§ **Problem to work on**
Verbatim transcription of the listing is needed.

§ **Extracted entries**
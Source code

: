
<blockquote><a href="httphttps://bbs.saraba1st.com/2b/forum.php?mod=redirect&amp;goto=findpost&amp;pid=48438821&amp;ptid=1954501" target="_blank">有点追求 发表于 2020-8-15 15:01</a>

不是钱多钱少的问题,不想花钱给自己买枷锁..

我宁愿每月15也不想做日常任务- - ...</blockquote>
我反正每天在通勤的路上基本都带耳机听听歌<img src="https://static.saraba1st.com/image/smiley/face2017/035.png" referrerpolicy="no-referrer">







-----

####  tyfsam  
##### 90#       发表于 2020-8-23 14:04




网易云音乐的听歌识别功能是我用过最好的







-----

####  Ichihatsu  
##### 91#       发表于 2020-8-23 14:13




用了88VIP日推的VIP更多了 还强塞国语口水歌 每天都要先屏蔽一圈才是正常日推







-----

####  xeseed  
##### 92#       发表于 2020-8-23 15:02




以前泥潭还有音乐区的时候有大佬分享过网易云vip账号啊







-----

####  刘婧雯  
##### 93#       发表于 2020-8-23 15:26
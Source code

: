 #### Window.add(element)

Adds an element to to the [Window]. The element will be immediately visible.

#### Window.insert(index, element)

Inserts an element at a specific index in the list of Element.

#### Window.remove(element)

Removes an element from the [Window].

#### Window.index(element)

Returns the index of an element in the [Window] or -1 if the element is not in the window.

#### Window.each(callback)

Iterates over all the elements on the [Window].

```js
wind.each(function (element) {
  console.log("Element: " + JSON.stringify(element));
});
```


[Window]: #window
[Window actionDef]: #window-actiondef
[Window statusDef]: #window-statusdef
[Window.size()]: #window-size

§ **Response area**
Source code

:
<blockquote><a href="httphttps://bbs.saraba1st.com/2b/forum.php?mod=redirect&amp;goto=findpost&amp;pid=48438821&amp;ptid=1954501" target="_blank">有点追求 发表于 2020-8-15 15:01</a>

不是钱多钱少的问题,不想花钱给自己买枷锁..

我宁愿每月15也不想做日常任务- - ...</blockquote>
我反正每天在通勤的路上基本都带耳机听听歌<img src="https://static.saraba1st.com/image/smiley/face2017/035.png" referrerpolicy="no-referrer">







-----

####  tyfsam  
##### 90#       发表于 2020-8-23 14:04




网易云音乐的听歌识别功能是我用过最好的







-----

####  Ichihatsu  
##### 91#       发表于 2020-8-23 14:13




用了88VIP日推的VIP更多了 还强塞国语口水歌 每天都要先屏蔽一圈才是正常日推







-----

####  xeseed  
##### 92#       发表于 2020-8-23 15:02




以前泥潭还有音乐区的时候有大佬分享过网易云vip账号啊







-----

####  刘婧雯  
##### 93#       发表于 2020-8-23 15:26
Source code

: #### Window.add(element)

Adds an element to to the [Window]. The element will be immediately visible.

#### Window.insert(index, element)

Inserts an element at a specific index in the list of Element.

#### Window.remove(element)

Removes an element from the [Window].

#### Window.index(element)

Returns the index of an element in the [Window] or -1 if the element is not in the window.

#### Window.each(callback)

Iterates over all the elements on the [Window].

```js
wind.each(function (element) {
  console.log("Element: " + JSON.stringify(element));
});
```


[Window]: #window
[Window actionDef]: #window-actiondef
[Window statusDef]: #window-statusdef
[Window.size()]: #window-size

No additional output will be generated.